WORK TO COMPLETE
Comb the records below for the string "item" and copy each line where it turns up.

Recorded data

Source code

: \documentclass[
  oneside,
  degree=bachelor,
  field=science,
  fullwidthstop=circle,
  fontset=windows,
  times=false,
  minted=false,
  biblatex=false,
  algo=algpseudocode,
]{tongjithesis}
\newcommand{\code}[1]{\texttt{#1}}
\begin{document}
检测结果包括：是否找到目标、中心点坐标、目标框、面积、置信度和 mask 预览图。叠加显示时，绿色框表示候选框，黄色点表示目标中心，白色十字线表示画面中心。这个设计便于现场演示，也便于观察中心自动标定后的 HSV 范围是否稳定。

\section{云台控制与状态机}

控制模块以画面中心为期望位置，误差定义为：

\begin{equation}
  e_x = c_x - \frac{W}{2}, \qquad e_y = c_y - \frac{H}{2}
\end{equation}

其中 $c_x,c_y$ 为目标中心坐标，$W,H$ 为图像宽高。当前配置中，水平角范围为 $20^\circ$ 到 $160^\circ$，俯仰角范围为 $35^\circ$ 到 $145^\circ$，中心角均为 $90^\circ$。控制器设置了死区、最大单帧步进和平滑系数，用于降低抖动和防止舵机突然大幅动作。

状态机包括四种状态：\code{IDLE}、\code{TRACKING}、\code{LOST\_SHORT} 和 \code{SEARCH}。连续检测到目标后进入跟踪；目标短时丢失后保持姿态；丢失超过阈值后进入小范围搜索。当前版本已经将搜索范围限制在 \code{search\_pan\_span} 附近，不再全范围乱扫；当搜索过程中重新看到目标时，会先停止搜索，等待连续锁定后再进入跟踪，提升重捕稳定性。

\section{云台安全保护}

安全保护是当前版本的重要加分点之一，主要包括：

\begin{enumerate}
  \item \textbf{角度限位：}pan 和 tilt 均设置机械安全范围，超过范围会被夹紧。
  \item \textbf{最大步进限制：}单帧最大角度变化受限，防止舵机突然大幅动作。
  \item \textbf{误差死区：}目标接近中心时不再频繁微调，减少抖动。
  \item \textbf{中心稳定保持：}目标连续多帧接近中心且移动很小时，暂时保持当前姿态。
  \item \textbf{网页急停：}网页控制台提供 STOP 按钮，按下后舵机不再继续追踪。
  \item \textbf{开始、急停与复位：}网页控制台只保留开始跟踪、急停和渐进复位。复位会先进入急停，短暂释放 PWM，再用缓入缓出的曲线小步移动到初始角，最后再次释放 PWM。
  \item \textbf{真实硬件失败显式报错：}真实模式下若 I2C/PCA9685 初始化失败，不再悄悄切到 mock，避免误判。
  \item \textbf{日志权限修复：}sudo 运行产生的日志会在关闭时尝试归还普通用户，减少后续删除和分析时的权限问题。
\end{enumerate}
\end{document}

TASK RESULT
  \item \textbf{角度限位：}pan 和 tilt 均设置机械安全范围，超过范围会被夹紧。
  \item \textbf{最大步进限制：}单帧最大角度变化受限，防止舵机突然大幅动作。
  \item \textbf{误差死区：}目标接近中心时不再频繁微调，减少抖动。
  \item \textbf{中心稳定保持：}目标连续多帧接近中心且移动很小时，暂时保持当前姿态。
  \item \textbf{网页急停：}网页控制台提供 STOP 按钮，按下后舵机不再继续追踪。
  \item \textbf{开始、急停与复位：}网页控制台只保留开始跟踪、急停和渐进复位。复位会先进入急停，短暂释放 PWM，再用缓入缓出的曲线小步移动到初始角，最后再次释放 PWM。
  \item \textbf{真实硬件失败显式报错：}真实模式下若 I2C/PCA9685 初始化失败，不再悄悄切到 mock，避免误判。
  \item \textbf{日志权限修复：}sudo 运行产生的日志会在关闭时尝试归还普通用户，减少后续删除和分析时的权限问题。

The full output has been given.